Extracted material section start
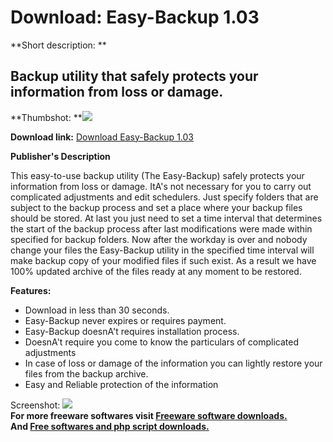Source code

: # Download: Easy-Backup 1.03

**Short description: **

## Backup utility that safely protects your information from loss or damage.

  
**Thumbshot: **![](http://www.freewarefiles.com/screenshot/easybackup103_md.gif)   
  
**Download link:** [Download Easy-Backup 1.03](http://freesoftwares.boysofts.com/Easy-Backup_program_19807.html)  
  

**Publisher's Description**  
  

This easy-to-use backup utility (The Easy-Backup) safely protects your
information from loss or damage. ItA's not necessary for you to carry out
complicated adjustments and edit schedulers. Just specify folders that are
subject to the backup process and set a place where your backup files should
be stored. At last you just need to set a time interval that determines the
start of the backup process after last modifications were made within
specified for backup folders. Now after the workday is over and nobody change
your files the Easy-Backup utility in the specified time interval will make
backup copy of your modified files if such exist. As a result we have 100%
updated archive of the files ready at any moment to be restored.

**Features:**

  * Download in less than 30 seconds. 
  * Easy-Backup never expires or requires payment. 
  * Easy-Backup doesnA't requires installation process. 
  * DoesnA't require you come to know the particulars of complicated adjustments 
  * In case of loss or damage of the information you can lightly restore your files from the backup archive. 
  * Easy and Reliable protection of the information 

  
  
Screenshot: ![](http://www.freewarefiles.com/screenshot/easybackup103.gif)  
**For more freeware softwares visit [Freeware software downloads.](http://freesoftwares.boysofts.com/)**   
**And [Free softwares and php script downloads.](http://www.boysofts.com/)**

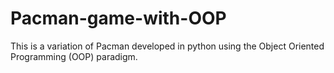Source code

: # Pacman-game-with-OOP
This is a variation of Pacman developed in python using the Object Oriented Programming (OOP) paradigm.
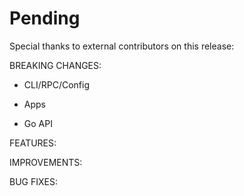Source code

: # Pending

Special thanks to external contributors on this release:

BREAKING CHANGES:

* CLI/RPC/Config

* Apps

* Go API

FEATURES:

IMPROVEMENTS:

BUG FIXES:
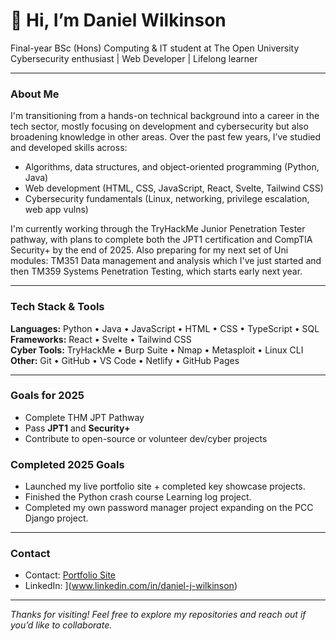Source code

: # 👋 Hi, I’m Daniel Wilkinson

Final-year BSc (Hons) Computing & IT student at The Open University  
Cybersecurity enthusiast |  Web Developer | Lifelong learner  

---

### About Me

I'm transitioning from a hands-on technical background into a career in the tech sector, mostly focusing on development and cybersecurity but also broadening knowledge in other areas. Over the past few years, I’ve studied and developed skills across:

- Algorithms, data structures, and object-oriented programming (Python, Java)
- Web development (HTML, CSS, JavaScript, React, Svelte, Tailwind CSS)
- Cybersecurity fundamentals (Linux, networking, privilege escalation, web app vulns)

I'm currently working through the TryHackMe Junior Penetration Tester pathway, with plans to complete both the JPT1 certification and CompTIA Security+ by the end of 2025. Also preparing for my next set of Uni modules: TM351 Data management and analysis which I've just started and then TM359 Systems Penetration Testing, which starts early next year.

---

### Tech Stack & Tools
**Languages:** Python • Java • JavaScript • HTML • CSS • TypeScript • SQL  
**Frameworks:** React • Svelte • Tailwind CSS  
**Cyber Tools:** TryHackMe • Burp Suite • Nmap • Metasploit • Linux CLI  
**Other:** Git • GitHub • VS Code • Netlify • GitHub Pages

---

### Goals for 2025

- Complete THM JPT Pathway
- Pass **JPT1** and **Security+**
- Contribute to open-source or volunteer dev/cyber projects
### Completed 2025 Goals 
- Launched my live portfolio site + completed key showcase projects.
- Finished the Python crash course Learning log project.
- Completed my own password manager project expanding on the PCC Django project.


---

### Contact

- Contact: [Portfolio Site](https://danielwilkinson-dev.netlify.app)
- LinkedIn: ](www.linkedin.com/in/daniel-j-wilkinson)  

---

 *Thanks for visiting! Feel free to explore my repositories and reach out if you’d like to collaborate.*

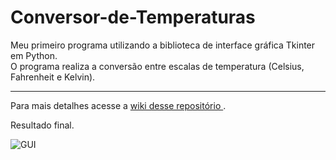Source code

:<h1> Conversor-de-Temperaturas </h1>
Meu primeiro programa utilizando a biblioteca de interface gráfica Tkinter em Python.<br>
O programa realiza a conversão entre escalas de temperatura (Celsius, Fahrenheit e Kelvin).

<hr>

Para mais detalhes acesse a <a href="https://github.com/Audrey-Teles/Conversor-de-Temperaturas/wiki"> wiki desse repositório </a>.


<p>Resultado final.

![GUI](https://user-images.githubusercontent.com/68817384/163742248-63bee7bf-c6ae-4f25-8c05-b5f96c3ddea7.png)

 
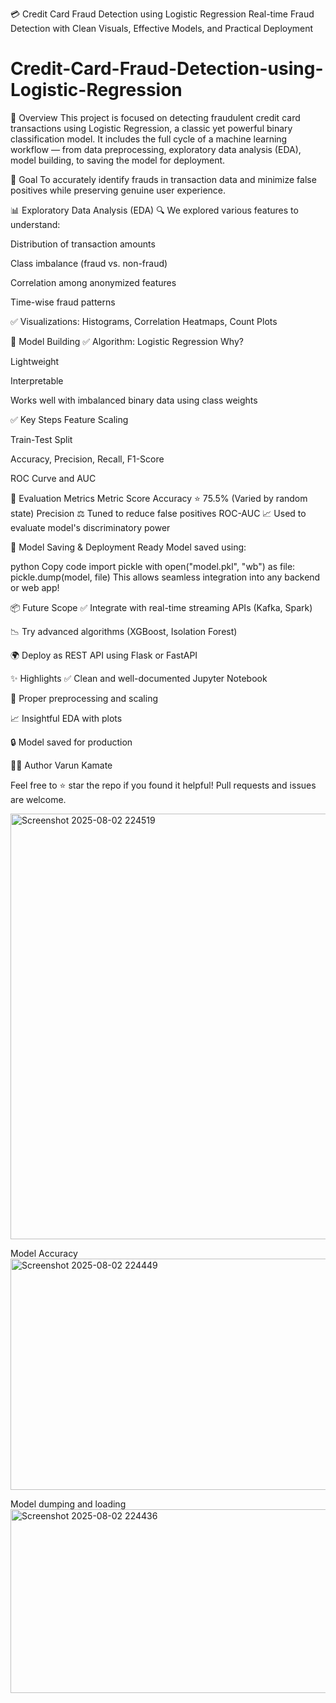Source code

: 💳 Credit Card Fraud Detection using Logistic Regression
Real-time Fraud Detection with Clean Visuals, Effective Models, and Practical Deployment

# Credit-Card-Fraud-Detection-using-Logistic-Regression
📌 Overview This project is focused on detecting fraudulent credit card transactions using Logistic Regression, a classic yet powerful binary classification model. It includes the full cycle of a machine learning workflow — from data preprocessing, exploratory data analysis (EDA), model building, to saving the model for deployment.

🚀 Goal
To accurately identify frauds in transaction data and minimize false positives while preserving genuine user experience.

📊 Exploratory Data Analysis (EDA)
🔍 We explored various features to understand:

Distribution of transaction amounts

Class imbalance (fraud vs. non-fraud)

Correlation among anonymized features

Time-wise fraud patterns

✅ Visualizations: Histograms, Correlation Heatmaps, Count Plots

🧠 Model Building
✅ Algorithm: Logistic Regression
Why?

Lightweight

Interpretable

Works well with imbalanced binary data using class weights

✅ Key Steps
Feature Scaling

Train-Test Split

Accuracy, Precision, Recall, F1-Score

ROC Curve and AUC

🧪 Evaluation Metrics
Metric	Score
Accuracy	⭐ 75.5% (Varied by random state)
Precision	⚖️ Tuned to reduce false positives
ROC-AUC	📈 Used to evaluate model's discriminatory power

💾 Model Saving & Deployment Ready
Model saved using:

python
Copy code
import pickle
with open("model.pkl", "wb") as file:
    pickle.dump(model, file)
This allows seamless integration into any backend or web app!

📦 Future Scope
✅ Integrate with real-time streaming APIs (Kafka, Spark)

📉 Try advanced algorithms (XGBoost, Isolation Forest)

🌍 Deploy as REST API using Flask or FastAPI

✨ Highlights
✅ Clean and well-documented Jupyter Notebook

🧹 Proper preprocessing and scaling

📈 Insightful EDA with plots

🔒 Model saved for production

🧑‍💻 Author
Varun Kamate

Feel free to ⭐ star the repo if you found it helpful!
Pull requests and issues are welcome.

<img width="1259" height="681" alt="Screenshot 2025-08-02 224519" src="https://github.com/user-attachments/assets/d2aa28ac-e165-4f7f-bdef-958d1847ee74" />

Model  Accuracy
<img width="1035" height="370" alt="Screenshot 2025-08-02 224449" src="https://github.com/user-attachments/assets/63a18f7c-1cbd-45cb-b3a7-cb6fba36d314" />

Model dumping and loading
<img width="1462" height="294" alt="Screenshot 2025-08-02 224436" src="https://github.com/user-attachments/assets/e3897a21-4851-4a2c-bcff-4baa2ab49440" />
Extracted material section end
§ **What needs to be done**
Repeat exactly, and only, the entries from the line with "Netlify • GitHub Pages" through the line with "Class imbalance (fraud vs. non-fraud)". Pictures are skipped.

§ **Answer box**
**Other:** Git • GitHub • VS Code • Netlify • GitHub Pages

---

### Goals for 2025

- Complete THM JPT Pathway
- Pass **JPT1** and **Security+**
- Contribute to open-source or volunteer dev/cyber projects
### Completed 2025 Goals 
- Launched my live portfolio site + completed key showcase projects.
- Finished the Python crash course Learning log project.
- Completed my own password manager project expanding on the PCC Django project.


---

### Contact

- Contact: [Portfolio Site](https://danielwilkinson-dev.netlify.app)
- LinkedIn: ](www.linkedin.com/in/daniel-j-wilkinson)  

---

 *Thanks for visiting! Feel free to explore my repositories and reach out if you’d like to collaborate.*

Source code

:<h1> Conversor-de-Temperaturas </h1>
Meu primeiro programa utilizando a biblioteca de interface gráfica Tkinter em Python.<br>
O programa realiza a conversão entre escalas de temperatura (Celsius, Fahrenheit e Kelvin).

<hr>

Para mais detalhes acesse a <a href="https://github.com/Audrey-Teles/Conversor-de-Temperaturas/wiki"> wiki desse repositório </a>.


<p>Resultado final.

![GUI](https://user-images.githubusercontent.com/68817384/163742248-63bee7bf-c6ae-4f25-8c05-b5f96c3ddea7.png)

 
Source code

: 💳 Credit Card Fraud Detection using Logistic Regression
Real-time Fraud Detection with Clean Visuals, Effective Models, and Practical Deployment

# Credit-Card-Fraud-Detection-using-Logistic-Regression
📌 Overview This project is focused on detecting fraudulent credit card transactions using Logistic Regression, a classic yet powerful binary classification model. It includes the full cycle of a machine learning workflow — from data preprocessing, exploratory data analysis (EDA), model building, to saving the model for deployment.

🚀 Goal
To accurately identify frauds in transaction data and minimize false positives while preserving genuine user experience.

📊 Exploratory Data Analysis (EDA)
🔍 We explored various features to understand:

Distribution of transaction amounts

Class imbalance (fraud vs. non-fraud)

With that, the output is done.